[Try it] Find every line in the listing below that includes the word "basic", then give only how many there are.
* * *
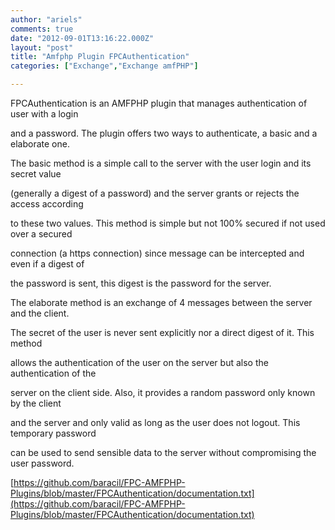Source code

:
 ```yaml
---
author: "ariels"
comments: true
date: "2012-09-01T13:16:22.000Z"
layout: "post"
title: "Amfphp Plugin FPCAuthentication"
categories: ["Exchange","Exchange amfPHP"]

---
```

FPCAuthentication is an AMFPHP plugin that manages authentication of user with a login




and a password. The plugin offers two ways to authenticate, a basic and a elaborate one.







The basic method is a simple call to the server with the user login and its secret value




(generally a digest of a password) and the server grants or rejects the access according




to these two values. This method is simple but not 100% secured if not used over a secured




connection (a https connection) since message can be intercepted and even if a digest of




the password is sent, this digest is the password for the server.







The elaborate method is an exchange of 4 messages between the server and the client.




The secret of the user is never sent explicitly nor a direct digest of it. This method




allows the authentication of the user on the server but also the authentication of the




server on the client side. Also, it provides a random password only known by the client




and the server and only valid as long as the user does not logout. This temporary password




can be used to send sensible data to the server without compromising the user password.







[https://github.com/baracil/FPC-AMFPHP-Plugins/blob/master/FPCAuthentication/documentation.txt](https://github.com/baracil/FPC-AMFPHP-Plugins/blob/master/FPCAuthentication/documentation.txt)


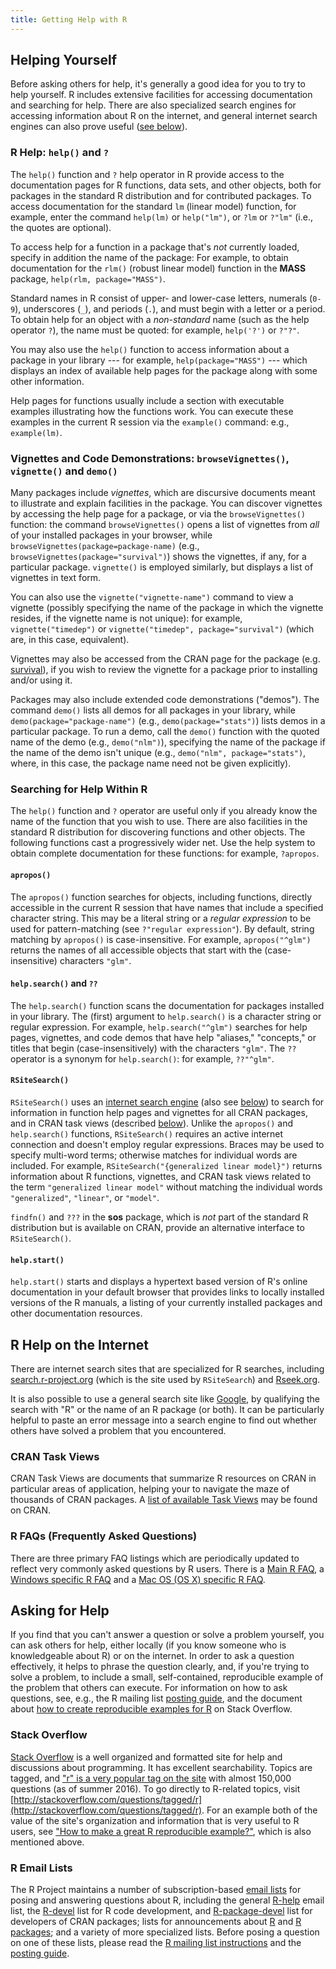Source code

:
 ```yaml
---
title: Getting Help with R
---
```


## Helping Yourself

Before asking others for help, it's generally a good idea for you to try to
help yourself. R includes extensive facilities for accessing documentation
and searching for help. There are also specialized search engines for
accessing information about R on the internet, and general internet search
engines can also prove useful ([see below](#r-help-on-the-internet)).

### R Help: `help()` and `?`

The `help()` function and `?` help operator in R provide access to the
documentation pages for R functions, data sets, and other objects,
both for packages in the standard R distribution and for contributed
packages. To access documentation for the standard `lm` (linear model)
function, for example, enter the command `help(lm)` or `help("lm")`,
or `?lm` or `?"lm"` (i.e., the quotes are optional).

To access help for a function in a package that's *not* currently loaded,
specify in addition the name of the package: For example, to obtain
documentation for the `rlm()` (robust linear model) function in the
**MASS** package, `help(rlm, package="MASS")`.

Standard names in R consist of upper- and lower-case letters, numerals
(`0-9`), underscores (`_`), and periods (`.`), and must begin with a letter
or a period. To obtain help for an object with a *non-standard* name (such
as the help operator `?`), the name must be quoted: for example,
`help('?')` or `?"?"`.

You may also use the `help()` function to access information about a
package in your library --- for example, `help(package="MASS")` --- which
displays an index of available help pages for the package along with some
other information.

Help pages for functions usually include a section with executable examples
illustrating how the functions work. You can execute these examples in the
current R session via the `example()` command: e.g., `example(lm)`.

### Vignettes and Code Demonstrations: `browseVignettes()`, `vignette()` and `demo()`

Many packages include *vignettes*, which are discursive documents
meant to illustrate and explain facilities in the package. You can
discover vignettes by accessing the help page for a package, or via
the `browseVignettes()` function: the command `browseVignettes()`
opens a list of vignettes from *all* of your installed packages in
your browser, while `browseVignettes(package=package-name)` (e.g.,
`browseVignettes(package="survival")`) shows the vignettes, if any,
for a particular package. `vignette()` is employed similarly, but
displays a list of vignettes in text form.

You can also use the `vignette("vignette-name")` command to view a vignette
(possibly specifying the name of the package in which the vignette resides,
if the vignette name is not unique): for example, `vignette("timedep")` or
`vignette("timedep", package="survival")` (which are, in this case,
equivalent).

Vignettes may also be accessed from the CRAN page for the package
(e.g. [survival](https://cran.r-project.org/web/packages/survival/index.html)),
if you wish to review the vignette for a package prior to installing and/or
using it.

Packages may also include extended code demonstrations ("demos"). The
command `demo()` lists all demos for all packages in your library, while
`demo(package="package-name")` (e.g., `demo(package="stats")`) lists demos
in a particular package. To run a demo, call the `demo()` function with the
quoted name of the demo (e.g., `demo("nlm")`), specifying the name of the
package if the name of the demo isn't unique (e.g., `demo("nlm",
package="stats")`, where, in this case, the package name need not be given
explicitly).

### Searching for Help Within R

The `help()` function and `?` operator are useful only if you already know
the name of the function that you wish to use. There are also facilities in
the standard R distribution for discovering functions and other
objects. The following functions cast a progressively wider net. Use the
help system to obtain complete documentation for these functions: for
example, `?apropos`.

#### `apropos()`

The `apropos()` function searches for objects, including functions,
directly accessible in the current R session that have names that include a
specified character string. This may be a literal string or a *regular
expression* to be used for pattern-matching (see `?"regular
expression"`). By default, string matching by `apropos()` is
case-insensitive. For example, `apropos("^glm")` returns the names of all
accessible objects that start with the (case-insensitive) characters
`"glm"`.

#### `help.search()` and `??`

The `help.search()` function scans the documentation for packages installed
in your library. The (first) argument to `help.search()` is a character
string or regular expression. For example, `help.search("^glm")` searches
for help pages, vignettes, and code demos that have help "aliases,"
"concepts," or titles that begin (case-insensitively) with the characters
`"glm"`. The `??` operator is a synonym for `help.search()`: for example,
`??"^glm"`.

#### `RSiteSearch()`

`RSiteSearch()` uses an
[internet search engine](http://search.r-project.org) (also see
[below](#r-help-on-the-internet)) to search for information in function
help pages and vignettes for all CRAN packages, and in CRAN task views
(described [below](#cran-task-views)). Unlike the `apropos()` and
`help.search()` functions, `RSiteSearch()` requires an active internet
connection and doesn't employ regular expressions. Braces may be used to
specify multi-word terms; otherwise matches for individual words are
included. For example, `RSiteSearch("{generalized linear model}")` returns
information about R functions, vignettes, and CRAN task views related to
the term `"generalized linear model"` without matching the individual words
`"generalized"`, `"linear"`, or `"model"`.

`findfn()` and `???` in the **sos** package, which is *not* part of the
standard R distribution but is available on CRAN, provide an alternative
interface to `RSiteSearch()`.

#### `help.start()`

`help.start()` starts and displays a hypertext based version of R's online
documentation in your default browser that provides links to locally
installed versions of the R manuals, a listing of your currently installed
packages and other documentation resources.

## R Help on the Internet

There are internet search sites that are specialized for R searches,
including [search.r-project.org](http://search.r-project.org/) (which is
the site used by `RSiteSearch`) and [Rseek.org](http://www.rseek.org/).

It is also possible to use a general search site like
[Google](http://google.com/), by qualifying the search with "R" or the name
of an R package (or both). It can be particularly helpful to paste an error
message into a search engine to find out whether others have solved a
problem that you encountered.

### CRAN Task Views

CRAN Task Views are documents that summarize R resources on CRAN in
particular areas of application, helping your to navigate the maze of
thousands of CRAN packages. A
[list of available Task Views](https://cran.r-project.org/web/views/) may
be found on CRAN.

### R FAQs (Frequently Asked Questions)

There are three primary FAQ listings which are periodically updated to
reflect very commonly asked questions by R users. There is a
[Main R FAQ](https://cran.r-project.org/doc/FAQ/R-FAQ.html), a
[Windows specific R FAQ](https://cran.r-project.org/bin/windows/base/rw-FAQ.html)
and a
[Mac OS (OS X) specific R FAQ](https://cran.r-project.org/bin/macosx/RMacOSX-FAQ.html).


## Asking for Help

If you find that you can't answer a question or solve a problem yourself,
you can ask others for help, either locally (if you know someone who is
knowledgeable about R) or on the internet. In order to ask a question
effectively, it helps to phrase the question clearly, and, if you're trying
to solve a problem, to include a small, self-contained, reproducible
example of the problem that others can execute. For information on how to
ask questions, see, e.g., the R mailing list
[posting guide](https://www.r-project.org/posting-guide.html), and the
document about
[how to create reproducible examples for R](http://stackoverflow.com/questions/5963269/how-to-make-a-great-r-reproducible-example)
on Stack Overflow.

### Stack Overflow

[Stack Overflow](http://stackoverflow.com) is a well organized and
formatted site for help and discussions about programming. It has
excellent searchability. Topics are tagged, and ["r" is a very popular
tag on the site](http://stackoverflow.com/tags/r/info) with almost
150,000 questions (as of summer 2016).  To go directly to R-related
topics, visit 
[http://stackoverflow.com/questions/tagged/r](http://stackoverflow.com/questions/tagged/r).
For an example both of the value of the site's organization and
information that is very useful to R users, see 
["How to make a great R reproducible example?"](http://stackoverflow.com/questions/5963269/how-to-make-a-great-r-reproducible-example), 
which is also mentioned above.



### R Email Lists

The R Project maintains a number of subscription-based
[email lists](https://www.r-project.org/mail.html) for posing and answering
questions about R, including the general
[R-help](https://stat.ethz.ch/mailman/listinfo/r-help) email list, the
[R-devel](https://stat.ethz.ch/mailman/listinfo/r-devel) list for R code
development, and
[R-package-devel](https://stat.ethz.ch/mailman/listinfo/r-package-devel)
list for developers of CRAN packages; lists for announcements about
[R](https://stat.ethz.ch/mailman/listinfo/r-announce) and
[R packages](https://stat.ethz.ch/mailman/listinfo/r-packages); and a
variety of more specialized lists. Before posing a question on one of these
lists, please read the
[R mailing list instructions](https://www.r-project.org/mail.html) and the
[posting guide](https://www.r-project.org/posting-guide.html).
* * *
[Solution] 2